La police a mené une action anti-rodéos / photo CS ici-c-nancy.fr La police a mené une action anti-rodéos / photo CS ici-c-nancy.fr
Une opération visant à lutter contre les rodéos urbains et leurs nuisances s'est déroulée, vendredi 30 juillet, dans le quartier Mouzimpré à Essey-lès-Nancy . Objectifs affichés : dissuader, contrôler et sanctionner si nécessaire les fauteurs de troubles.  

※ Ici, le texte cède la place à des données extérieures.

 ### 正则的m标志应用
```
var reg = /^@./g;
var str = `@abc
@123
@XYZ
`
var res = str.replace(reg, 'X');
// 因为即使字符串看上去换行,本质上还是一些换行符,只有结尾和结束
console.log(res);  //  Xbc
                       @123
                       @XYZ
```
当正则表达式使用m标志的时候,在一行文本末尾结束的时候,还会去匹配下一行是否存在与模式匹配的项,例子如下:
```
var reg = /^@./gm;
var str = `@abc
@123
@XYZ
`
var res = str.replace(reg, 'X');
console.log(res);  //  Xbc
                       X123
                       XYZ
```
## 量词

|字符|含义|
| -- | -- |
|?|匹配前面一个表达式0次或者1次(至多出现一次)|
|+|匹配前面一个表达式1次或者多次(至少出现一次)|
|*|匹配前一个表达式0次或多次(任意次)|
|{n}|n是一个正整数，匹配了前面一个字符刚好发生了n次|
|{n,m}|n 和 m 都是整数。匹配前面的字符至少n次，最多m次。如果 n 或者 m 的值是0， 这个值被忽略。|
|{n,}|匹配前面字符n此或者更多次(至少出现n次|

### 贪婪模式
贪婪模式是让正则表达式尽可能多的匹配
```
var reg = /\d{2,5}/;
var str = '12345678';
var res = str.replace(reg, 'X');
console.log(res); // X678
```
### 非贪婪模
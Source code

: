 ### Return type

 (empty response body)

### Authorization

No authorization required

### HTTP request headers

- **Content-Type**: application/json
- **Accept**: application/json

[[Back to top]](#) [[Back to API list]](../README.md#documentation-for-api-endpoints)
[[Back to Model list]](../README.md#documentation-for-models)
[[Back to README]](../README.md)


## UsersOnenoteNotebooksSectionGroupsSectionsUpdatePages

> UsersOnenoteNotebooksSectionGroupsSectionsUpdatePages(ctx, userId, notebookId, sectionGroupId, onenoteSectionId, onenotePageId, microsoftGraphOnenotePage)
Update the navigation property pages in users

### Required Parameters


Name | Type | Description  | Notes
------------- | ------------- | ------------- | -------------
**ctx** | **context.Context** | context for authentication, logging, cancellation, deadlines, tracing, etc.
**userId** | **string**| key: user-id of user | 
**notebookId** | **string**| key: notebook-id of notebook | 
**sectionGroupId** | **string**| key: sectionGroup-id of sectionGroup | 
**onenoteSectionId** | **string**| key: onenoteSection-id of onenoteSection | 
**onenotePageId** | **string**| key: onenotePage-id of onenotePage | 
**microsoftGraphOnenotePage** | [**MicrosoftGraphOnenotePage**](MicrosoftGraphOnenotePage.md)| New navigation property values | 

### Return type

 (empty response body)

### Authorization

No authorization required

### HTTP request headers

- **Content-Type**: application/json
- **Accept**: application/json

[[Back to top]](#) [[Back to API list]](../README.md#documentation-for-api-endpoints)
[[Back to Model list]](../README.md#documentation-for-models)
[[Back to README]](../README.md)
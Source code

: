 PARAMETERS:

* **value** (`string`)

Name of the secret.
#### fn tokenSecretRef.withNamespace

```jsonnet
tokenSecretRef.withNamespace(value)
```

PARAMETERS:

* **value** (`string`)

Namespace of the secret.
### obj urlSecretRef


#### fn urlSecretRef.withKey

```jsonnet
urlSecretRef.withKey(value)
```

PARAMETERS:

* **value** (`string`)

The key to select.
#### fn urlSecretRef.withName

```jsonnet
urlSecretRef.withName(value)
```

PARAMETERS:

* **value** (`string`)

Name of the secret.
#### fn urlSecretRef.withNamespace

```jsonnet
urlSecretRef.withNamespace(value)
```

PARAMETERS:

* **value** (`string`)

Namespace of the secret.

>>> Reportage en vidéo et questions à Amélie Docq, commandant de police au sein de la DDSP54


Ce sont des acrobaties, des accélérations soudaines, des dérapages, exécutés souvent sans casque et sur des engins non homologués ou encore des moteurs qui vrombissent et des courses à toute vitesse. Avec l'été et la belle saison, les rodéos urbains sont plus fréquents. Au-delà du risque d’accidents graves, ce loisir pratiqué à scooter, motocross ou quad, constitue un fléau qui exaspère les riverains. Pour faire face à cette pratique non encadrée qui trouble la sécurité et la tranquillité publique par leur dangerosité et la nuisance sonore diurne ou nocturne qu’il génère, une opération visant particulièrement les deux roues était organisée, ce vendredi 30 juillet, dans le quartier Mouzimpré à Essey-lès-Nancy. Sur le bitume, motards, policiers de la section d’intervention de la Direction départementale de la sécurité publique de Meurthe-et-Moselle, étaient présents pendant plus d’une heure pour dissuader, contrôler et réprimer en cas de non-respect du Code de la route. 

Une présence policière plutôt bien acceptée qui n’a pas manqué d’éveiller la curiosité de certains jeunes du quartier venus à pied au contact des forces de l’ordre. Des échanges qui ont permis de répondre à certaines interrogations et porter un message de prévention lorsque souvent, la dangerosité de ces rodéos urbains est remise en cause, voire minimisée par leurs jeunes adeptes attirés par les sensations fortes. 

Si au quotidien, les pilotes qui s’essaient à de telles pratiques ne sont pas toujours identifiables, les rodéos sont lourdement sanctionnés. Depuis 2018, le rodéo urbain est un délit à part entière, passible de prison ferme, d’amende, de la confiscation du véhicule, explique Amélie Docq, commandant de police évoquant des peines encore plus lourdes en présence de circonstances aggravantes.

En France depuis le début de l’année dans le cadre des rodéos motorisés, les forces de l’ordre ont procédé à 704 interpellations et la saisie de 953 engins. Au sein de la métropole du Grand Nancy et plus largement sur la circonscription départementale de telles opérations se poursuivront tout au long de l’été pour stopper et dissuader ces cow-boys du bitume.